**Problem statement**
In the data below, the answer is the run of lines from the line containing "Output of PEACh" through the line containing "-kOH_Constants: kOH as", both included; print it exactly and nothing else.

**Provided data**
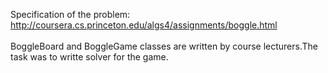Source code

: Specification of the problem:</br>
http://coursera.cs.princeton.edu/algs4/assignments/boggle.html
</br></br>
BoggleBoard and BoggleGame classes are written by course lecturers.The task was to writte solver for the game.
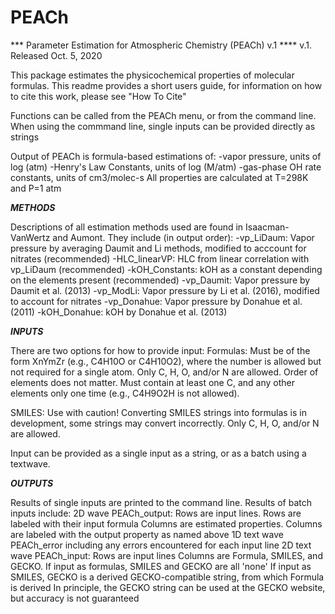 # PEACh
*** Parameter Estimation for Atmospheric Chemistry (PEACh) v.1 ****
v.1. Released Oct. 5, 2020

This package estimates the physicochemical properties of molecular formulas.
This readme provides a short users guide, for information on how to cite this work, please see "How To Cite"

Functions can be called from the PEACh menu, or from the command line.
When using the commmand line, single inputs can be provided directly as strings

Output of PEACh is formula-based estimations of:
 -vapor pressure, units of log (atm)
 -Henry's Law Constants, units of log (M/atm)
 -gas-phase OH rate constants, units of cm3/molec-s
   All properties are calculated at T=298K and P=1 atm


___METHODS___

Descriptions of all estimation methods used are found in Isaacman-VanWertz and Aumont. They include (in output order):
 -vp_LiDaum: Vapor pressure by averaging Daumit and Li methods, modified to acccount for nitrates (recommended)
 -HLC_linearVP: HLC from linear correlation with vp_LiDaum (recommended)
 -kOH_Constants: kOH as a constant depending on the elements present (recommended)
 -vp_Daumit: Vapor pressure by Daumit et al. (2013)
 -vp_ModLi: Vapor pressure by Li et al. (2016), modified to account for nitrates
 -vp_Donahue: Vapor pressure by Donahue et al. (2011)
 -kOH_Donahue: kOH by Donahue et al. (2013)


___INPUTS___

There are two options for how to provide input:
 Formulas:
    Must be of the form XnYmZr (e.g., C4H10O or C4H10O2), where the number is allowed but not required for a single atom.
    Only C, H, O, and/or N are allowed.
    Order of elements does not matter.
    Must contain at least one C, and any other elements only one time (e.g., C4H9O2H is not allowed).

 SMILES:
    Use with caution! Converting SMILES strings into formulas is in development, some strings may convert incorrectly.
    Only C, H, O, and/or N are allowed.

Input can be provided as a single input as a string, or as a batch using a textwave.

___OUTPUTS___

Results of single inputs are printed to the command line.
Results of batch inputs include:
  2D wave PEACh_output:
    Rows are input lines. Rows are labeled with their input formula
    Columns are estimated properties. Columns are labeled with the output property as named above
  1D text wave PEACh_error including any errors encountered for each input line
  2D text wave PEACh_input:
    Rows are input lines
    Columns are Formula, SMILES, and GECKO.
    	   If input as formulas, SMILES and GECKO are all 'none'
    	   If input as SMILES, GECKO is a derived  GECKO-compatible string, from which Formula is derived
    	     In principle, the GECKO string can be used at the GECKO website, but accuracy is not guaranteed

**Reply to the exercise**
Output of PEACh is formula-based estimations of:
 -vapor pressure, units of log (atm)
 -Henry's Law Constants, units of log (M/atm)
 -gas-phase OH rate constants, units of cm3/molec-s
   All properties are calculated at T=298K and P=1 atm


___METHODS___

Descriptions of all estimation methods used are found in Isaacman-VanWertz and Aumont. They include (in output order):
 -vp_LiDaum: Vapor pressure by averaging Daumit and Li methods, modified to acccount for nitrates (recommended)
 -HLC_linearVP: HLC from linear correlation with vp_LiDaum (recommended)
 -kOH_Constants: kOH as a constant depending on the elements present (recommended)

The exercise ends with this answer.